Let me explain. I don't mean that accepting endorsements or putting a price on your ad space amounts to selling out. Not at all. What I mean is that I've noticed some bloggers allowing promotional departments to buy far more than they're entitled to. Advertisers are paying for link or ad space, but coming away with entirely too much presence in the overall content of the blog.

This shouldn't be part of the bargain. Suddenly the blog you used to enjoy reading is all about coupon codes and instant coffee giveaways and it feels very hollow, doesn't it? Stripped clean to the bone of its former structure. And no one wants that. Not the advertisers, because you, the reader, have clicked away. Not the blogger, because once upon a time, she or he had something meaningful to say that's become buried under brands.

But it's such a double-edged sword, isn't it, because bloggers should be paid appropriately for their efforts. And no blogger should have to defend their right to earn a salary from something they've created and carefully honed. At your day job, for instance, no one would consider you a sell-out for accepting your paycheck at the end of the month. But that's because at your day job, your paycheck doesn't have the power to negatively color your work. (At least it shouldn't.) When we accept endorsements on our blog, it too often becomes a conflict of interest. To the writing. To the organic process of posting about what matters to us (which is why the readers the advertisers so desperately want are there in the first place). Vicious cycle 101.

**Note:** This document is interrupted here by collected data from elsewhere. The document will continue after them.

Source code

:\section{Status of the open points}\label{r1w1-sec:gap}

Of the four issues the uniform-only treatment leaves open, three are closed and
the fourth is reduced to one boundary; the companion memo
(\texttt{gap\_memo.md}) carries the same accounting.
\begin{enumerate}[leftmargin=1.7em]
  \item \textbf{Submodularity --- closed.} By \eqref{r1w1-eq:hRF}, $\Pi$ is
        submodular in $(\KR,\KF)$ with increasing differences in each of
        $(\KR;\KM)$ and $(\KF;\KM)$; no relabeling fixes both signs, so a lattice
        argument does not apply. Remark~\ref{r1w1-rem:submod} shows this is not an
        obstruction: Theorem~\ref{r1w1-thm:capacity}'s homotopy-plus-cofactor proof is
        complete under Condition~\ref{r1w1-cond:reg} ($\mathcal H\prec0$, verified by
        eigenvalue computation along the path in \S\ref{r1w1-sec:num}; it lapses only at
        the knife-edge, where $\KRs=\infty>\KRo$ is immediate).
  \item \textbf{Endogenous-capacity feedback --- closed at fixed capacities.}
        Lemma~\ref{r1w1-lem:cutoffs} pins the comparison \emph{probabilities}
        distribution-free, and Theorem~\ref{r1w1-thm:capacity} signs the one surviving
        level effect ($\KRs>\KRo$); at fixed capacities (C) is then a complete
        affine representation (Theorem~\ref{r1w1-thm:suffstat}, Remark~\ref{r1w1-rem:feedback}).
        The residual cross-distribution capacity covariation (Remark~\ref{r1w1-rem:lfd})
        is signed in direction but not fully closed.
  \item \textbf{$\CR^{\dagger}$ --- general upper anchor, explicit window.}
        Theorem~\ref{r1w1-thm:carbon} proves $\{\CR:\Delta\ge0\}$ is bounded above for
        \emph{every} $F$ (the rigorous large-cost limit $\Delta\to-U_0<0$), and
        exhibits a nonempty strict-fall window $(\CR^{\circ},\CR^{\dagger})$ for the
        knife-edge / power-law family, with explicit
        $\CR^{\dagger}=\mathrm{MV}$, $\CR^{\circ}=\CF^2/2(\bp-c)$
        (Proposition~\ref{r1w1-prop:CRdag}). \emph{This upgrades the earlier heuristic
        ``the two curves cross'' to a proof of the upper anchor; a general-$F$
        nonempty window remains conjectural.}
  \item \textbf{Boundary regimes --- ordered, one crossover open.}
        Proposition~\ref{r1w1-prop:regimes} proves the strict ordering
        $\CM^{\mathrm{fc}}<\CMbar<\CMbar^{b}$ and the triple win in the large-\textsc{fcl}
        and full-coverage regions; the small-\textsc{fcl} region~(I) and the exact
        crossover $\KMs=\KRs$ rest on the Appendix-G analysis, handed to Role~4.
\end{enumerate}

I think this is especially hard for those of us who are in the writing or personal blog niche. Other niches seem to have more ready-made advertising opportunities. If I'm reading a foodie blog, for instance, I expect to see reviews of cooking tools. I want to see them because I benefit from them. On a travel blog (say my travel blog), I expect to see hotel reviews and guidebook giveaways. But on a writing blog? On a writing blog (or any personal blog, for that matter), we're supposed to be above all this, aren't we? We're supposed to be writing for the love of writing and no more, right?

We are. We really are. Which means that when we accept endorsements, they need to fit the entry in question. They need to conform to our style and the feel of our blog, and not the other way around. There are many bloggers out there doing this very well. I'd be glad to point you in their direction. Bloggers with absolutely no advertising at all on their site. Bloggers with tons of advertising on their site. The amount doesn't matter, as long as it jives with the tenor of the writing, the soul of the site, if you will. As long as it's a deliberate part of what the writer intends for her or his readership.

And then, to be honest, promotion and advertising can be a very useful tool. Those of you who blog know how this game works, but for those who don't, here's the run-down: if I do a giveaway or product review on occasion on my blog, my list of subscribers goes up. If my subscribers go up, my readership goes up. If my readership goes up, my Google page ranking goes up. If my Google page ranking goes up, I attract advertisers. If I attract advertisers, I can make a moderate (and I do mean moderate) monthly income. (See the ads on my top right-hand sidebar? Yep, there's that income.) And if I make a moderate monthly income, I can pay for things like website maintenance and decent graphics and the fruit loops I toss Toby's way when he interrupts my writing.

And the whole bloggy world remains free, free, free for all readers everywhere, as it should.

So yes. You'll see me promoting things from time to time, but only if an advertiser's agenda dovetails with my own. And only if I can endorse it while still delivering what you, the reader, expects of me. Because otherwise, I'm pretty sure (although it's yet to be scientifically proven) that a piece of my soul is chipped away horcrux-style with every misguided embedded link and errant ad.

And we can't be having that, now can we?